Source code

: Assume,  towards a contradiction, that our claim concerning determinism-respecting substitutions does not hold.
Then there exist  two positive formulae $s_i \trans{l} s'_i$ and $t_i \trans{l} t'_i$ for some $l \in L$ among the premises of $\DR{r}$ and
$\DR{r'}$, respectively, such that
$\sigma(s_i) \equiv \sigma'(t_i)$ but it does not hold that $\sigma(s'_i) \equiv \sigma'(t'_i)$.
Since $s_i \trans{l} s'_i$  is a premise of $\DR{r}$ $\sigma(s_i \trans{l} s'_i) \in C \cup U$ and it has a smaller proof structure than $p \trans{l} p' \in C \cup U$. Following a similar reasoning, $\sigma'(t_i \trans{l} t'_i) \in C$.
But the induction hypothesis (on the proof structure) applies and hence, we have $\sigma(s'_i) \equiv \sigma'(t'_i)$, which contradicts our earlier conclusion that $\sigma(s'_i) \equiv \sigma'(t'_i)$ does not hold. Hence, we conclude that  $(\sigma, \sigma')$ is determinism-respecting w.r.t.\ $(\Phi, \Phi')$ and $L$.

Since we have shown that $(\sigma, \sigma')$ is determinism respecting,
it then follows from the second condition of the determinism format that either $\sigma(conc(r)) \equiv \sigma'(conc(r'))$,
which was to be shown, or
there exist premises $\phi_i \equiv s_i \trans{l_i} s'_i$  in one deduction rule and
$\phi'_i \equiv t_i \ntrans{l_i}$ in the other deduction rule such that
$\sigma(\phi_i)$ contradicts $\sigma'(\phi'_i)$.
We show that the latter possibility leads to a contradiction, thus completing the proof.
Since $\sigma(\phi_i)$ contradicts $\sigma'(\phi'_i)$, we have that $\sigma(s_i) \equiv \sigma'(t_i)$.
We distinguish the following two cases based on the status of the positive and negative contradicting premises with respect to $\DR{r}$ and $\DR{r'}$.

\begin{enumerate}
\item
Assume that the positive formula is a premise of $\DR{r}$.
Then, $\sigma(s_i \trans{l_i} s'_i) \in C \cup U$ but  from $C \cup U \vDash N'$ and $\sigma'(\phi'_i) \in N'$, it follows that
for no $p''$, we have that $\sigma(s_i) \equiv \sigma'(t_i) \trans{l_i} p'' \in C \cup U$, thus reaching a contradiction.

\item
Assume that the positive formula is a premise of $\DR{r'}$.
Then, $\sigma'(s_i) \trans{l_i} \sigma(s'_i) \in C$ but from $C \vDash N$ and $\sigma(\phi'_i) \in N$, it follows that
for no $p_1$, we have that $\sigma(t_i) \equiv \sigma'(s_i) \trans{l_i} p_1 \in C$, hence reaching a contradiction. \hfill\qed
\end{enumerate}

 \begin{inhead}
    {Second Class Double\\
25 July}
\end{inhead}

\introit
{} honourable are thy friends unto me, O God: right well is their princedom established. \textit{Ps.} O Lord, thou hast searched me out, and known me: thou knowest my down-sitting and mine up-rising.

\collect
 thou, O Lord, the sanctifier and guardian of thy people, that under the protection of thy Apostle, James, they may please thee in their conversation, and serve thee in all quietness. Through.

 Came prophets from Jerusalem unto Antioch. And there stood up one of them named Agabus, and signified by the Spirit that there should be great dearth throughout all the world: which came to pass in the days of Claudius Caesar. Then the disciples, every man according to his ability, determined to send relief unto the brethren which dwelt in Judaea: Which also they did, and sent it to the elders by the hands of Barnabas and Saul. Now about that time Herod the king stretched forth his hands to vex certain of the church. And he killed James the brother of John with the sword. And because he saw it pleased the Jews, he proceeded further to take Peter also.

### YOUR OBJECTIVE
For every entry in the records above, write an exact copy.

### OUTPUT OF THE TASK
Source code

: Assume,  towards a contradiction, that our claim concerning determinism-respecting substitutions does not hold.
Then there exist  two positive formulae $s_i \trans{l} s'_i$ and $t_i \trans{l} t'_i$ for some $l \in L$ among the premises of $\DR{r}$ and
$\DR{r'}$, respectively, such that
$\sigma(s_i) \equiv \sigma'(t_i)$ but it does not hold that $\sigma(s'_i) \equiv \sigma'(t'_i)$.
Since $s_i \trans{l} s'_i$  is a premise of $\DR{r}$ $\sigma(s_i \trans{l} s'_i) \in C \cup U$ and it has a smaller proof structure than $p \trans{l} p' \in C \cup U$. Following a similar reasoning, $\sigma'(t_i \trans{l} t'_i) \in C$.
But the induction hypothesis (on the proof structure) applies and hence, we have $\sigma(s'_i) \equiv \sigma'(t'_i)$, which contradicts our earlier conclusion that $\sigma(s'_i) \equiv \sigma'(t'_i)$ does not hold. Hence, we conclude that  $(\sigma, \sigma')$ is determinism-respecting w.r.t.\ $(\Phi, \Phi')$ and $L$.

Since we have shown that $(\sigma, \sigma')$ is determinism respecting,
it then follows from the second condition of the determinism format that either $\sigma(conc(r)) \equiv \sigma'(conc(r'))$,
which was to be shown, or
there exist premises $\phi_i \equiv s_i \trans{l_i} s'_i$  in one deduction rule and
$\phi'_i \equiv t_i \ntrans{l_i}$ in the other deduction rule such that
$\sigma(\phi_i)$ contradicts $\sigma'(\phi'_i)$.
We show that the latter possibility leads to a contradiction, thus completing the proof.
Since $\sigma(\phi_i)$ contradicts $\sigma'(\phi'_i)$, we have that $\sigma(s_i) \equiv \sigma'(t_i)$.
We distinguish the following two cases based on the status of the positive and negative contradicting premises with respect to $\DR{r}$ and $\DR{r'}$.

\begin{enumerate}
\item
Assume that the positive formula is a premise of $\DR{r}$.
Then, $\sigma(s_i \trans{l_i} s'_i) \in C \cup U$ but  from $C \cup U \vDash N'$ and $\sigma'(\phi'_i) \in N'$, it follows that
for no $p''$, we have that $\sigma(s_i) \equiv \sigma'(t_i) \trans{l_i} p'' \in C \cup U$, thus reaching a contradiction.

\item
Assume that the positive formula is a premise of $\DR{r'}$.
Then, $\sigma'(s_i) \trans{l_i} \sigma(s'_i) \in C$ but from $C \vDash N$ and $\sigma(\phi'_i) \in N$, it follows that
for no $p_1$, we have that $\sigma(t_i) \equiv \sigma'(s_i) \trans{l_i} p_1 \in C$, hence reaching a contradiction. \hfill\qed
\end{enumerate}

 \begin{inhead}
    {Second Class Double\\
25 July}
\end{inhead}

\introit
{} honourable are thy friends unto me, O God: right well is their princedom established. \textit{Ps.} O Lord, thou hast searched me out, and known me: thou knowest my down-sitting and mine up-rising.

\collect
 thou, O Lord, the sanctifier and guardian of thy people, that under the protection of thy Apostle, James, they may please thee in their conversation, and serve thee in all quietness. Through.

 Came prophets from Jerusalem unto Antioch. And there stood up one of them named Agabus, and signified by the Spirit that there should be great dearth throughout all the world: which came to pass in the days of Claudius Caesar. Then the disciples, every man according to his ability, determined to send relief unto the brethren which dwelt in Judaea: Which also they did, and sent it to the elders by the hands of Barnabas and Saul. Now about that time Herod the king stretched forth his hands to vex certain of the church. And he killed James the brother of John with the sword. And because he saw it pleased the Jews, he proceeded further to take Peter also.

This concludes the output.